Kwaśna chmura pary i dymu uniosła się nad pierwszą barykadą, gdy strażacy zaczęli polewać płonące samochody. Drzwi wozów otwierały się z trzaskiem, karoserie rozwijały jak jaskrawe kwiaty. Płomienie wirowały w prądach zstępujących helikoptera i mknęły ku okapom pobliskich domów.
Policjanci z opuszczonymi przyłbicami przeskakiwali przez murki ogrodowe po obu stronach barykady i biegli ku nam ulicą. Przywitano ich deszczem dachówek, ale oni szturmowali już drugą barykadę, kryjąc się za buchającymi ogniem kontenerami, które Kay rozkazała podpalić. Buldożer potoczył się z łoskotem do przodu, zrzucił z łyżki poczerniałą skorupę fiata i zepchnął tlący się samochód Kay na chodnik. Ruszył ulicą, a za nim podążyły wóz strażacki i furgonetki telewizji. Wszystko to działo się pod czujnym okiem majora Tullocha, kroczącego za grupą podnieconych fotoreporterów.

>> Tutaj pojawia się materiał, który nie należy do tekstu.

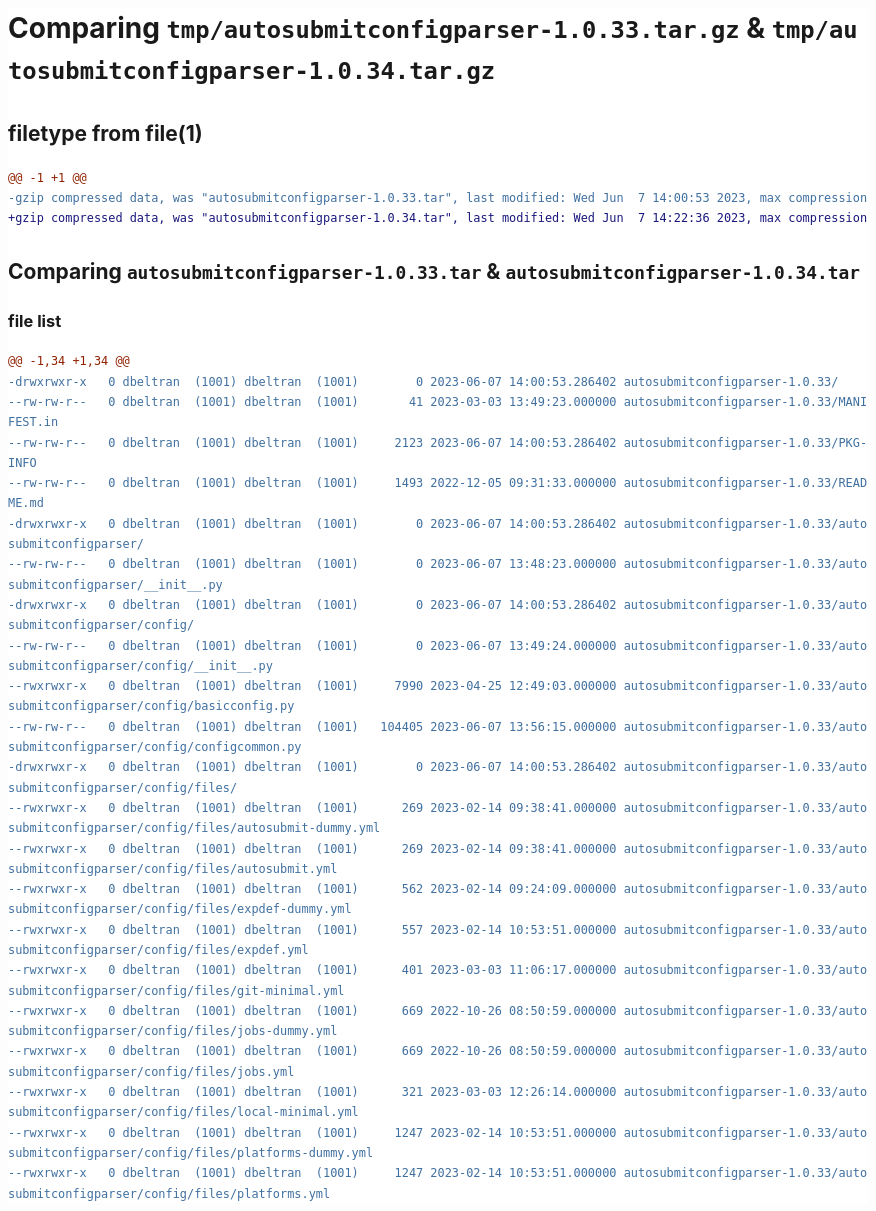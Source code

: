 # Comparing `tmp/autosubmitconfigparser-1.0.33.tar.gz` & `tmp/autosubmitconfigparser-1.0.34.tar.gz`

## filetype from file(1)

```diff
@@ -1 +1 @@
-gzip compressed data, was "autosubmitconfigparser-1.0.33.tar", last modified: Wed Jun  7 14:00:53 2023, max compression
+gzip compressed data, was "autosubmitconfigparser-1.0.34.tar", last modified: Wed Jun  7 14:22:36 2023, max compression
```

## Comparing `autosubmitconfigparser-1.0.33.tar` & `autosubmitconfigparser-1.0.34.tar`

### file list

```diff
@@ -1,34 +1,34 @@
-drwxrwxr-x   0 dbeltran  (1001) dbeltran  (1001)        0 2023-06-07 14:00:53.286402 autosubmitconfigparser-1.0.33/
--rw-rw-r--   0 dbeltran  (1001) dbeltran  (1001)       41 2023-03-03 13:49:23.000000 autosubmitconfigparser-1.0.33/MANIFEST.in
--rw-rw-r--   0 dbeltran  (1001) dbeltran  (1001)     2123 2023-06-07 14:00:53.286402 autosubmitconfigparser-1.0.33/PKG-INFO
--rw-rw-r--   0 dbeltran  (1001) dbeltran  (1001)     1493 2022-12-05 09:31:33.000000 autosubmitconfigparser-1.0.33/README.md
-drwxrwxr-x   0 dbeltran  (1001) dbeltran  (1001)        0 2023-06-07 14:00:53.286402 autosubmitconfigparser-1.0.33/autosubmitconfigparser/
--rw-rw-r--   0 dbeltran  (1001) dbeltran  (1001)        0 2023-06-07 13:48:23.000000 autosubmitconfigparser-1.0.33/autosubmitconfigparser/__init__.py
-drwxrwxr-x   0 dbeltran  (1001) dbeltran  (1001)        0 2023-06-07 14:00:53.286402 autosubmitconfigparser-1.0.33/autosubmitconfigparser/config/
--rw-rw-r--   0 dbeltran  (1001) dbeltran  (1001)        0 2023-06-07 13:49:24.000000 autosubmitconfigparser-1.0.33/autosubmitconfigparser/config/__init__.py
--rwxrwxr-x   0 dbeltran  (1001) dbeltran  (1001)     7990 2023-04-25 12:49:03.000000 autosubmitconfigparser-1.0.33/autosubmitconfigparser/config/basicconfig.py
--rw-rw-r--   0 dbeltran  (1001) dbeltran  (1001)   104405 2023-06-07 13:56:15.000000 autosubmitconfigparser-1.0.33/autosubmitconfigparser/config/configcommon.py
-drwxrwxr-x   0 dbeltran  (1001) dbeltran  (1001)        0 2023-06-07 14:00:53.286402 autosubmitconfigparser-1.0.33/autosubmitconfigparser/config/files/
--rwxrwxr-x   0 dbeltran  (1001) dbeltran  (1001)      269 2023-02-14 09:38:41.000000 autosubmitconfigparser-1.0.33/autosubmitconfigparser/config/files/autosubmit-dummy.yml
--rwxrwxr-x   0 dbeltran  (1001) dbeltran  (1001)      269 2023-02-14 09:38:41.000000 autosubmitconfigparser-1.0.33/autosubmitconfigparser/config/files/autosubmit.yml
--rwxrwxr-x   0 dbeltran  (1001) dbeltran  (1001)      562 2023-02-14 09:24:09.000000 autosubmitconfigparser-1.0.33/autosubmitconfigparser/config/files/expdef-dummy.yml
--rwxrwxr-x   0 dbeltran  (1001) dbeltran  (1001)      557 2023-02-14 10:53:51.000000 autosubmitconfigparser-1.0.33/autosubmitconfigparser/config/files/expdef.yml
--rwxrwxr-x   0 dbeltran  (1001) dbeltran  (1001)      401 2023-03-03 11:06:17.000000 autosubmitconfigparser-1.0.33/autosubmitconfigparser/config/files/git-minimal.yml
--rwxrwxr-x   0 dbeltran  (1001) dbeltran  (1001)      669 2022-10-26 08:50:59.000000 autosubmitconfigparser-1.0.33/autosubmitconfigparser/config/files/jobs-dummy.yml
--rwxrwxr-x   0 dbeltran  (1001) dbeltran  (1001)      669 2022-10-26 08:50:59.000000 autosubmitconfigparser-1.0.33/autosubmitconfigparser/config/files/jobs.yml
--rwxrwxr-x   0 dbeltran  (1001) dbeltran  (1001)      321 2023-03-03 12:26:14.000000 autosubmitconfigparser-1.0.33/autosubmitconfigparser/config/files/local-minimal.yml
--rwxrwxr-x   0 dbeltran  (1001) dbeltran  (1001)     1247 2023-02-14 10:53:51.000000 autosubmitconfigparser-1.0.33/autosubmitconfigparser/config/files/platforms-dummy.yml
--rwxrwxr-x   0 dbeltran  (1001) dbeltran  (1001)     1247 2023-02-14 10:53:51.000000 autosubmitconfigparser-1.0.33/autosubmitconfigparser/config/files/platforms.yml
```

Druga barykada została oblana wodą i rozbita. Policja nadchodziła przez kłęby pary i czarnego, nieomal płynnego dymu dryfującego nad Tamizą ku brzegowi Battersea. Skuliłem się za skromną, obliczoną zapewne na trzy rodziny, barykadą, blokującą wejście na Grosvenor Place, w ręku trzymałem kij do krykieta i wiedziałem już, że powstanie w Chelsea Marina ma się ku końcowi. Policja dochodziła do wylotu Beaufort Avenue i wkrótce miała opanować Cadogan Circle. Po zajęciu kolejnych przecznic, zaczną wyłapywać prowodyrów i poczekają, aż pozostali mieszkańcy wrócą do równowagi. Wkrótce pojawi się armia okupacyjna pracowników socjalnych, pocieszycieli i kombinatorów, handlujących nieruchomościami, którzy zwietrzą łatwy interes. Wróci królestwo podwójnych żółtych linii, zdrowy rozsądek i wygórowane opłaty szkolne.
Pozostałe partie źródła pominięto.